Pronunció el nombre con mucho cuidado.

—¿Es por aquí? —continuó—. ¿Por favor?

—¡Están ustedes en terreno privado! —vociferó sir George.

—¿Por favor?

¡Terreno privado! No se puede pasar, Tienen ustedes que volver atrás. ¡Volver atrás! Por donde han venido.

Ellas le miraban fijamente, mientras gesticulaba. Luego se consultaron con un torrente de palabras extranjeras. Por último, indecisa, la del pañuelo azul dijo:

—¿Volver? ¿Al albergue?

—Eso es. Y cojan ustedes la carretera... carretera... allí.

Se retiraron de mala gana. Sir George se enjugó la frente y bajó la vista hacia Poirot.

—Me paso el tiempo echando a la gente —dijo—. Antes pasaban por la puerta de arriba, pero la he cerrado con un candado. Ahora pasan por el bosque, saltando la valla. Creen que pueden llegar fácilmente al río y al muelle por este camino. Bueno, claro, que pueden, mucho más pronto. Pero no hay derecho de paso, nunca lo ha habido. Y casi todos son extranjeros, no entienden lo que se les dice, y le contestan a uno chapurreando en holandés o algo por el estilo.

—De estas dos, una es alemana y la otra italiana, creo. Ayer vi a la italiana cuando venía de la estación.

—Hablan todos los idiomas imaginables... ¿Di, Hattie? ¿Qué decías?

Se retiró a la habitación.

Poirot se volvió, para encontrarse con que muy cerca de él estaban la señora Oliver y una chica de catorce años, muy desarrollada, vestida con uniforme de exploradora.

—Ésta es Marlene —dijo la señora Oliver.

Marlene contestó a la presentación con un ruido gangoso. Poirot se inclinó cortésmente.

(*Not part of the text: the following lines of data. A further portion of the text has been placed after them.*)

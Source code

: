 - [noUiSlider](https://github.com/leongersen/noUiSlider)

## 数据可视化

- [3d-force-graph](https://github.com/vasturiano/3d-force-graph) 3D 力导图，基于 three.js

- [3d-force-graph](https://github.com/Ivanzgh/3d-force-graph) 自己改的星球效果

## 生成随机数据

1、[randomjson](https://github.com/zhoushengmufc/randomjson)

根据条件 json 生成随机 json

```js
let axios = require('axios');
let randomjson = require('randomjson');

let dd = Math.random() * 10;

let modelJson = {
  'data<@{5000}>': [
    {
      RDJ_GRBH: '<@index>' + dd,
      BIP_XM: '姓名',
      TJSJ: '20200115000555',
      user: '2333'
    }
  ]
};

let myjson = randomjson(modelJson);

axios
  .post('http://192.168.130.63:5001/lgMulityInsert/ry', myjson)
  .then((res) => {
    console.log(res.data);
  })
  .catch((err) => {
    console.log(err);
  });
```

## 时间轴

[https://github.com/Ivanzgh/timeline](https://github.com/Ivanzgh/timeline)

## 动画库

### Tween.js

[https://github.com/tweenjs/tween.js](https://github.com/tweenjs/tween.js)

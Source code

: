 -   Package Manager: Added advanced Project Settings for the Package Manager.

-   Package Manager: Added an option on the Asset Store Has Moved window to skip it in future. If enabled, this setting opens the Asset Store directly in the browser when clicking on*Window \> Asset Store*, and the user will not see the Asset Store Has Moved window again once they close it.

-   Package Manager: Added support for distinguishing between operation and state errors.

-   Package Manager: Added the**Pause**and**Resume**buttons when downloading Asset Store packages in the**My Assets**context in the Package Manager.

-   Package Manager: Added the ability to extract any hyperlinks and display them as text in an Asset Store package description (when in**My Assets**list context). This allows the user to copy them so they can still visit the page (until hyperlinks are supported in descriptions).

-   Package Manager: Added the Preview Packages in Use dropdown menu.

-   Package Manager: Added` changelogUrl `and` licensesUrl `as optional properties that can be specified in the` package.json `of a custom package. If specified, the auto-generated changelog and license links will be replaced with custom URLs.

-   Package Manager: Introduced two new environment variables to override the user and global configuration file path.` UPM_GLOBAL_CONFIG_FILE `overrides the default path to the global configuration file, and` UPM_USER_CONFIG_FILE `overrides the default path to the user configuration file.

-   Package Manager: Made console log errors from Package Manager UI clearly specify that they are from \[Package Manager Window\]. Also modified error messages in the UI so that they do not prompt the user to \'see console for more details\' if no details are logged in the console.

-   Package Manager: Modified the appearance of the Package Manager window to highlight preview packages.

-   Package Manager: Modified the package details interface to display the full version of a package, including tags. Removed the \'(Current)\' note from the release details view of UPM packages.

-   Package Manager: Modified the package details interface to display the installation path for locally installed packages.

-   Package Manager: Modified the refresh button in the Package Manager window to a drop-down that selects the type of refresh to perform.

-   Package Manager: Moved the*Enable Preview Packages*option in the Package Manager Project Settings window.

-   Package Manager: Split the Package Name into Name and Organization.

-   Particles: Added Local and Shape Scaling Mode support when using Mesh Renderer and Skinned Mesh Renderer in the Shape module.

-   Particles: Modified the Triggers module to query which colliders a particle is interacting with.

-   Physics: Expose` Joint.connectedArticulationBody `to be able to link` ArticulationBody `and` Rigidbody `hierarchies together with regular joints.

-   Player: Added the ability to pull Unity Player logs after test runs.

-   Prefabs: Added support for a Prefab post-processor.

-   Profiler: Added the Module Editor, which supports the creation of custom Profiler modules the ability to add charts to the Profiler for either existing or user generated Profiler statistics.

—Ésta es la víctima —dijo la señora Oliver.

Marlene soltó una risita.

—Yo soy el horrible cadáver —dijo—; pero no voy a tener sangre ninguna encima — su voz expresaba desilusión.

—¿No?

—No. Me estrangulan con una cuerda y eso es todo. Me hubiera gustado que me apuñalaran y me echaran mucha pintura encima.

—El capitán Warburton pensó que podría resultar demasiado realista —dijo la señora Oliver.

—En un asesinato, yo creo que debe de haber sangre —decía Marlene, enfadada. Miró a Poirot, con interés morboso—. Han visto ustedes muchos crímenes, ¿verdad? Eso dice ella.

—Uno o dos —dijo Poirot modestamente. Observó, alarmado, que la señora Oliver se marchaba.

—¿Algún sexomaníaco? —preguntó Marlene con avidez.

—No, por cierto.

—Me gustan los sexomaníacos —dijo Marlene con fruición—. Quiero decir, leer cosas sobre ellos y... recrearme.

—Lo más probable es que no te gustara encontrarte con uno a solas.

—Bueno, no sé. ¿Sabe usted una cosa? Creo que tenemos por aquí un sexomaníaco. Mi abuelo vio una vez un cadáver en los bosques. Tuvo miedo y echó a correr, y cuando volvió ya no estaba. Era un cadáver de mujer. Pero eso sí, está como un cencerro; mi abuelo, quiero decir, y nadie hace caso de lo que dice.

Poirot se las agenció para escaparse y, dando un rodeo, llegó a la casa y se refugió en su habitación. Tenía necesidad de descanso.

Capítulo VI

El almuerzo consistió en unos fiambres, devorados temprano y a toda prisa. A las dos y media, una estrella de cine de segunda categoría inauguraba la fiesta. El tiempo, después de amenazar lluvia, empezaba a mejorar. A las tres de la tarde, la fiesta hallábase en su apogeo. Gran número de personas estaban pagando la media corona de la entrada. Del Albergue Juvenil llegaban grupos de estudiantes, conversando ruidosamente en lenguas extranjeras. Según había pronosticado la señora Masterton, lady Stubbs había salido de su cuarto un momento antes de las dos y media, luciendo un vestido color ciclamen y un enorme sombrero chino de paja negra. Llevaba encima muchos diamantes.